═════ Records shown ═════

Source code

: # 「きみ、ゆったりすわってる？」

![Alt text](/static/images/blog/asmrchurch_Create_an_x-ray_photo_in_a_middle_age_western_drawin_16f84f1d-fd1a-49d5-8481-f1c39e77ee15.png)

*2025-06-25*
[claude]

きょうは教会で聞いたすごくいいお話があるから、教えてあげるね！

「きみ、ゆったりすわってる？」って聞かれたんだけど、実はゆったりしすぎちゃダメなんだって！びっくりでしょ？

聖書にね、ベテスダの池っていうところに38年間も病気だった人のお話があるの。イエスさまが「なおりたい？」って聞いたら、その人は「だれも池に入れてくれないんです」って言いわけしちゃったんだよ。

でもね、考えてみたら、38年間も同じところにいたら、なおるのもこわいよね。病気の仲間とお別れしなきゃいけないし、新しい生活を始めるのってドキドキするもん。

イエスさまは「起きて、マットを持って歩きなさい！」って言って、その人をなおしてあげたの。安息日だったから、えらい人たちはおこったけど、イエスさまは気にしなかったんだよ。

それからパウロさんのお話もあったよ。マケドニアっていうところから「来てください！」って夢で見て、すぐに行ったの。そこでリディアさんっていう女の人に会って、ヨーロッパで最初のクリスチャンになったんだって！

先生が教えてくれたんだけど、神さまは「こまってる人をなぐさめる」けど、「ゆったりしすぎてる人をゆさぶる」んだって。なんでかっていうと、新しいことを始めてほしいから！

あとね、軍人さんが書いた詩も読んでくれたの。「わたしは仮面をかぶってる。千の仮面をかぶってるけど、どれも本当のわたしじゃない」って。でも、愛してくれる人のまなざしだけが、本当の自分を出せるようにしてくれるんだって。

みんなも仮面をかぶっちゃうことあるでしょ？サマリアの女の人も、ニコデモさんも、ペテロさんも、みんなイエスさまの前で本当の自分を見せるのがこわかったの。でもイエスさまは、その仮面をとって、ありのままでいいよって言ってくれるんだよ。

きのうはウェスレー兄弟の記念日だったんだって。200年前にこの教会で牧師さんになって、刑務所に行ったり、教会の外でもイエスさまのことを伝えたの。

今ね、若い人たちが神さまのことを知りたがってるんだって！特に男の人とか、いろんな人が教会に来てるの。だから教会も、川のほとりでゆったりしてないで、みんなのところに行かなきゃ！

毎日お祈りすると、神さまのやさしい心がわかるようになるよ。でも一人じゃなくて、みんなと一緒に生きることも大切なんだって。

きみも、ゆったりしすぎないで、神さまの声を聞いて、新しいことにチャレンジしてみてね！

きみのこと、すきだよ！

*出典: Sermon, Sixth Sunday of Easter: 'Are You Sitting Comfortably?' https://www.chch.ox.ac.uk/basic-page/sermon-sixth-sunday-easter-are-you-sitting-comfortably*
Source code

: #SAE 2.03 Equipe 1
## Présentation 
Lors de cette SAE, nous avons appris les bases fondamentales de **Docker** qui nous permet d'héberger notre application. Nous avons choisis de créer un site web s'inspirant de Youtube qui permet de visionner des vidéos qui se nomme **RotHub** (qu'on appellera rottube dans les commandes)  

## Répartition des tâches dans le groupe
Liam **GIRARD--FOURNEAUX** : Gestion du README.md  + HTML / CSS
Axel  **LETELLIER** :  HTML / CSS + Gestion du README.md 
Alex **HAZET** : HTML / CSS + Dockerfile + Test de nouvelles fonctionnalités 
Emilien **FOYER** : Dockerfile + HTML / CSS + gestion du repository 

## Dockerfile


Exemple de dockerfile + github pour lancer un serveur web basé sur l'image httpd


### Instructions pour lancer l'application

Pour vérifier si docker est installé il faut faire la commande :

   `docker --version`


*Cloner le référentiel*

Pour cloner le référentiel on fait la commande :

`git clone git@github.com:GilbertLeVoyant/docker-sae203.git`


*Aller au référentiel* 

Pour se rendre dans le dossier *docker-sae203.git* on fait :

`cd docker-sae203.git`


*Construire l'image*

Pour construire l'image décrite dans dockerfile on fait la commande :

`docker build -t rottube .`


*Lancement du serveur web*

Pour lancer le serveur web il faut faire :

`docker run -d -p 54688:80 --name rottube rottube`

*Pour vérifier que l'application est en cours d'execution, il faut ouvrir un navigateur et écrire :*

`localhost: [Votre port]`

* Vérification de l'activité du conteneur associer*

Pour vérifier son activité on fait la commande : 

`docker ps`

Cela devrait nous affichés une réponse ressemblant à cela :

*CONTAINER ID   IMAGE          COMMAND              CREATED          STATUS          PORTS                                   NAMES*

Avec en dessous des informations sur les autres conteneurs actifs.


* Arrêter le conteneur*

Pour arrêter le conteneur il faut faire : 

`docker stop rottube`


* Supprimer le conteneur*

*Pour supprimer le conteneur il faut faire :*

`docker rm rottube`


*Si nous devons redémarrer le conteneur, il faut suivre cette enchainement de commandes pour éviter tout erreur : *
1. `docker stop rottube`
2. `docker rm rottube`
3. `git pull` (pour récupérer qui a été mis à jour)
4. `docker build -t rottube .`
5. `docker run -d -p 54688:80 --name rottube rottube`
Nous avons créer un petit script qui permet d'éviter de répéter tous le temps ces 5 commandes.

═════

### Work order
The line containing "faut faire :*" marks the start. Reproduce it and all lines after it through the end of the listing, exactly and alone.

### Response to this task
*Pour supprimer le conteneur il faut faire :*

`docker rm rottube`


*Si nous devons redémarrer le conteneur, il faut suivre cette enchainement de commandes pour éviter tout erreur : *
1. `docker stop rottube`
2. `docker rm rottube`
3. `git pull` (pour récupérer qui a été mis à jour)
4. `docker build -t rottube .`
5. `docker run -d -p 54688:80 --name rottube rottube`
Nous avons créer un petit script qui permet d'éviter de répéter tous le temps ces 5 commandes.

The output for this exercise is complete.